Snow Falling on Cedars opens on Kabuo’s trial, though it takes some pages for David Guterson to reveal what he is charged with. Indeed, it is in general a novel that peels back in slow layers, as one witness after another takes the stand, and flashbacks are interleaved with the present moment. The pacing is slow and steady. The witnesses give their testimony when their time comes to take the stand, but through the limited omniscient narrator, we are also able to see the things they are thinking about, but not saying. Some are entirely insignificant to the plot—the coroner for example, thinks about how, during the autopsy, he noticed that the deceased’s penis was much larger than his—but other omissions are much more consequential. The coroner does not mention in his testimony that he told the sheriff that the blow to Carl Heine’s head reminded him of wounds he saw delivered by kendo-trained Japanese soldiers during the war, a comment that may have primed the sheriff to suspect Miyamoto.

What fills in the slower pacing of the novel is the ambience of the Pacific Northwest island setting, despite the fact that the story takes place in the midst of an uncharacteristic snow storm. San Piedro is a fictional island that would be part of the San Juans if it existed, but it draws inspiration from Guterson’s home, Bainbridge Island, in the Puget Sound just off Seattle. Guterson pays great attention to detail as he describes both salmon fishing and strawberry farming, the two main industries on the island. The beaches and cedar forests serve as the sites of Ishmael and Hatsue’s budding but forbidden romance. What begins as innocent child’s play on the beaches must take covert shelter among the ancient trees when they become adolescents. Though fewer scenes take place there, the Japanese internment camp at Manzanar, California, feels visceral and immediate. Manzanar is the more literal incarnation of the dark undercurrent that runs beneath the more romantic, pastoral portrayal of Amity Harbour.

An obvious comparison can be made between Snow Falling on Cedars and To Kill a Mockingbird, a novel Guterson regularly taught as a high school English teacher with a budding novel in his desk drawer.
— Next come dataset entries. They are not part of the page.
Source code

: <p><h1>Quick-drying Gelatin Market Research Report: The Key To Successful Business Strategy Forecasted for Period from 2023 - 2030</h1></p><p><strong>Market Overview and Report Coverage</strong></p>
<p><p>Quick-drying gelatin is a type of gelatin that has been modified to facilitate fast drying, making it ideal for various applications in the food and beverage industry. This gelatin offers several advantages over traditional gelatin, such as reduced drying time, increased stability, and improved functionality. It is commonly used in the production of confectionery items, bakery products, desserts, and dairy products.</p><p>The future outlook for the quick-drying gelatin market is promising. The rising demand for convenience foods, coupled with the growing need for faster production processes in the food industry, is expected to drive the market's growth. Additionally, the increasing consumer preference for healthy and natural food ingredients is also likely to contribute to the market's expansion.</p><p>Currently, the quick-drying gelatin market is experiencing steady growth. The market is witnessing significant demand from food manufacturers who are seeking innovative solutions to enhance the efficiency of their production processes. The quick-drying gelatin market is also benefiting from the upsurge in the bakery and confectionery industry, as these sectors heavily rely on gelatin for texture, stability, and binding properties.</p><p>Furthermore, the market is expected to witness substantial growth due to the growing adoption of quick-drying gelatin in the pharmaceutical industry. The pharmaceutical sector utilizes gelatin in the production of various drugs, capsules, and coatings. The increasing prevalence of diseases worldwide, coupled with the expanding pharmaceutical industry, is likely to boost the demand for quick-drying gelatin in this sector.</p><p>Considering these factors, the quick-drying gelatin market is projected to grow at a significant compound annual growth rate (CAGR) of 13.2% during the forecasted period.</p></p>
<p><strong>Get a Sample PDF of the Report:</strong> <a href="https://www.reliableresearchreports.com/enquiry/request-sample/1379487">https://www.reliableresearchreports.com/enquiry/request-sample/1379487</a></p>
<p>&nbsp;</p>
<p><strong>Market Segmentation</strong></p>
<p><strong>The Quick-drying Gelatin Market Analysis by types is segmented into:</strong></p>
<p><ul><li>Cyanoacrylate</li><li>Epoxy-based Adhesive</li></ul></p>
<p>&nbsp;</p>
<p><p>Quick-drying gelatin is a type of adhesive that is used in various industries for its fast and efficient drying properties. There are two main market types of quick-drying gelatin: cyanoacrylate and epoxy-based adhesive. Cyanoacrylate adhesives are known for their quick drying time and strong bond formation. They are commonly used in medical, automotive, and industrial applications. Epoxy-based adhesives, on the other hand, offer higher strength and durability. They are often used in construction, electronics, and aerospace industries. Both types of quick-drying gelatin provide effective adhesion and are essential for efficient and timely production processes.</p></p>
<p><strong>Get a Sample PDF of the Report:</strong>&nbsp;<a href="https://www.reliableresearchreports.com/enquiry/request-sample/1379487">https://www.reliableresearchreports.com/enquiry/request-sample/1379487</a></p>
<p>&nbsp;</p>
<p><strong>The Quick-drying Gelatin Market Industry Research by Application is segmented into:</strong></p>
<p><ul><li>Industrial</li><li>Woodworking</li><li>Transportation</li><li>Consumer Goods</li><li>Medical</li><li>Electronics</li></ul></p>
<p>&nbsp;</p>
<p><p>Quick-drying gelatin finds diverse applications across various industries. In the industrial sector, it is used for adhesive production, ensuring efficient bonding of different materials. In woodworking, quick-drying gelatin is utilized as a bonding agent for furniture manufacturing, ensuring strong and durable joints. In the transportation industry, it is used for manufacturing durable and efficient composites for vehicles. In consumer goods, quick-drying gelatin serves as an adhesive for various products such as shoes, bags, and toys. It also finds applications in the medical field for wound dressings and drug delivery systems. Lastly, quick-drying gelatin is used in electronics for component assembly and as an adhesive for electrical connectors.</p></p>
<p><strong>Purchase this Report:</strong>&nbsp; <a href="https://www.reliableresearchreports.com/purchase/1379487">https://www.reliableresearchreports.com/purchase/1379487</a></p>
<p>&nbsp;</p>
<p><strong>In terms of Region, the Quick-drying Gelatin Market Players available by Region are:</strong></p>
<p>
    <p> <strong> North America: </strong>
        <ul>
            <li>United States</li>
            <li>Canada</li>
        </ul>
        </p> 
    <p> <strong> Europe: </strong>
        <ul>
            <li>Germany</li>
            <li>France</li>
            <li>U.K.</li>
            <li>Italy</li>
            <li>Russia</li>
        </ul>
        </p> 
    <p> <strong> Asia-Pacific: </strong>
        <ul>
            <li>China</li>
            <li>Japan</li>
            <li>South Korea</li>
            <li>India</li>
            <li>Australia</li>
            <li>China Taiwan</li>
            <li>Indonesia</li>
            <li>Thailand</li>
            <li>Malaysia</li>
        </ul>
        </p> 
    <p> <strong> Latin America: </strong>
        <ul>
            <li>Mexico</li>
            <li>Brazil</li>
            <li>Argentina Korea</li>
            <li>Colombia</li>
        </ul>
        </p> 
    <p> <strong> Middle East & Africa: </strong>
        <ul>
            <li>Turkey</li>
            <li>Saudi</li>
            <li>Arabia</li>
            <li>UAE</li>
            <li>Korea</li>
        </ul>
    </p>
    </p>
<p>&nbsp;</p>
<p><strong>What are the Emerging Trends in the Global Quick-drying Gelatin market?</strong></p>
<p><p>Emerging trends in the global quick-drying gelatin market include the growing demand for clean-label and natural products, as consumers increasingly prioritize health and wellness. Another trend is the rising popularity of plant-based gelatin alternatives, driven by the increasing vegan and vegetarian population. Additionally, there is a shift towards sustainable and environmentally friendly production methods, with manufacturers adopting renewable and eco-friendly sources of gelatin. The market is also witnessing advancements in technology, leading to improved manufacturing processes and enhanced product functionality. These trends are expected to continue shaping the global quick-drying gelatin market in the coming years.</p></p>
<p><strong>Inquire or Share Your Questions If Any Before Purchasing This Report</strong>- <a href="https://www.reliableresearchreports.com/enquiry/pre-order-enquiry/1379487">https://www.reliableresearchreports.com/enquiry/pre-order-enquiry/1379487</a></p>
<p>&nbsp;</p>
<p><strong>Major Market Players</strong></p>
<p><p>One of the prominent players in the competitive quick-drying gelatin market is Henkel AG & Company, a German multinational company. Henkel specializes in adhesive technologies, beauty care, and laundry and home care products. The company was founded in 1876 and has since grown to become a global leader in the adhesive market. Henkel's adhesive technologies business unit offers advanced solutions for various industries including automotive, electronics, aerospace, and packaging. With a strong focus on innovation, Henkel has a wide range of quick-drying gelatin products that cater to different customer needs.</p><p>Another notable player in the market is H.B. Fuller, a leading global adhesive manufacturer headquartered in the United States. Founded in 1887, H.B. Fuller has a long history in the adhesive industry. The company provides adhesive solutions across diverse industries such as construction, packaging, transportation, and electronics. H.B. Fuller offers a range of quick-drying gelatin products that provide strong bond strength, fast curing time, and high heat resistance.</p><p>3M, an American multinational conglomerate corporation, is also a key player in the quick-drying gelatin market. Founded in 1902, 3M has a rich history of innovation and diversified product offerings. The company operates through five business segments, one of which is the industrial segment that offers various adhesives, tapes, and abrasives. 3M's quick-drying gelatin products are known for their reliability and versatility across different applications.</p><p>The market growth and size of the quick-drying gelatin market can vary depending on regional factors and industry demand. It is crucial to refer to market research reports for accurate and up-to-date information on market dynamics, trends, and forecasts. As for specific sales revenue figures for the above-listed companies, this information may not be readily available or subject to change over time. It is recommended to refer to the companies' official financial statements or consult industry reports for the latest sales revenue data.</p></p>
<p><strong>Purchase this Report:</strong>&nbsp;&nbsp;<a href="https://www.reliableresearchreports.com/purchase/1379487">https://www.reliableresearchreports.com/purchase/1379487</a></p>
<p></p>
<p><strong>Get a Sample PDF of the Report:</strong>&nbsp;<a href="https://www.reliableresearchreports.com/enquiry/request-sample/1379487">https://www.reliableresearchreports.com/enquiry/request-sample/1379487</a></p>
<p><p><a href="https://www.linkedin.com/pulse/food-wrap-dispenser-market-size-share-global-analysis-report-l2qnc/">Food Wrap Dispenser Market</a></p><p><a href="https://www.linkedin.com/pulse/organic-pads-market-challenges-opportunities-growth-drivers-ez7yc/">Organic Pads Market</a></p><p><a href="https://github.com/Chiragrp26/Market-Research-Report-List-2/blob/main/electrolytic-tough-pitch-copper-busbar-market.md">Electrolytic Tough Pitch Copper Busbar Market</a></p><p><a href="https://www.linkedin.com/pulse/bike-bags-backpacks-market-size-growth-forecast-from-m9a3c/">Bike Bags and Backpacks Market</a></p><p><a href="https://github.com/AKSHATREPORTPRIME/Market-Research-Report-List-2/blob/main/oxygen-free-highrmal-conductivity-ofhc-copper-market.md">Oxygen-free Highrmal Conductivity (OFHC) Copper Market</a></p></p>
But neither Nels Gudmunson, the lawyer, nor Ishmael Chambers, the journalist, is Atticus Finch, at least not as he appeared in To Kill a Mockingbird. They might perhaps be closer to the earlier incarnation of the character recently revealed in Go Set a Watchman. And the narrative is complicated by the fact that Kabuo is not obviously innocent, even though prejudice certainly played a role in his arrest. For most of the story, Kabuo refuses to speak to anyone, even his lawyer, about what really happened that night out on the water, and so the reader, too, is left in the dark, piecing together the clues along with the jury, even as we enjoy a more omniscient perspective, privy to some characters’ internal thoughts.

Snow Falling on Cedars is somewhat of a murder mystery, even though it is more ponderously paced than most pager-turners of that genre. Rather, it is more concerned with how human nature shapes such an investigation and prosecution, subtly or not so subtly dictated by preconceived notions and the weight of the past. The truth is slowly revealed, even while the reader is left with the impression of how easily it could have been buried forever.